Kontakt.io beacon hardware and software company - maxniederhofer
http://techcrunch.com/2014/07/28/kontakt-io/

======
kaio
I'm rather confused about the capabilities... the terms BLE and (i)Beacon seem
to get mixed up several times on the website. So are there any benefits
compared to other iBeacon provider (e.g. Roximity , which also comes with an
API and Admin panel..)?

I really would love to see full-BLE enabled devices (GATT etc).

Edit: I stumbled upon the following sentence: "Once setup, Beacons will
continuously broadcast a signal (similar to a radio station) to create a mesh
network connected to our platform and API."

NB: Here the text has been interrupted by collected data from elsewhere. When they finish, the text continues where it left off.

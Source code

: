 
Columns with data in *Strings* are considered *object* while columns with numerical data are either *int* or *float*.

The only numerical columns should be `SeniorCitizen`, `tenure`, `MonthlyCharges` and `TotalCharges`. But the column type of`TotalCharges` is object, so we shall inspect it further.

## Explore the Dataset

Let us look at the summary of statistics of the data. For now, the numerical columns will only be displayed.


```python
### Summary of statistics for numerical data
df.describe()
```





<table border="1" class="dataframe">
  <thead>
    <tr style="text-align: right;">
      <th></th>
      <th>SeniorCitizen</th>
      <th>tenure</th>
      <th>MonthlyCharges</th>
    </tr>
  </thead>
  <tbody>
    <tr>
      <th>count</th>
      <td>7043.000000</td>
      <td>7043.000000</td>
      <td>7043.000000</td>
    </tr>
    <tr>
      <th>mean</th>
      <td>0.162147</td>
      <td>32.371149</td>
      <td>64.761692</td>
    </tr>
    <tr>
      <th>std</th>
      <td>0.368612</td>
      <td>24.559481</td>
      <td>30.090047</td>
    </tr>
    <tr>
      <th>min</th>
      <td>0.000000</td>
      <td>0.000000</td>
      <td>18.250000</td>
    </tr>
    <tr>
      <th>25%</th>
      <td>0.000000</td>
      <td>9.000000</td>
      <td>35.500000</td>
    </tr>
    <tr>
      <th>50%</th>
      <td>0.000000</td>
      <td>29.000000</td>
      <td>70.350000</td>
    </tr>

Is a bunch of emitting beacons _really_ a mesh network?

------
tashoecraft
Their product is nice, but I'm waiting for it to improve. It isn't so much the
functionality, but the quality of iBeacon itself. It rattles if you shake it,
unlike any other Beacons we've tested. There isn't much weight to it and there
is tons a wasted space. I know these things shouldn't be heavy, but they
should feel like a nice product. I'd prefer not to be locked into their
system, but I understand why they do it. My company has just preferred working
with Accent Systems, but if Kontakt becomes less restrictive then we would
reconsider them.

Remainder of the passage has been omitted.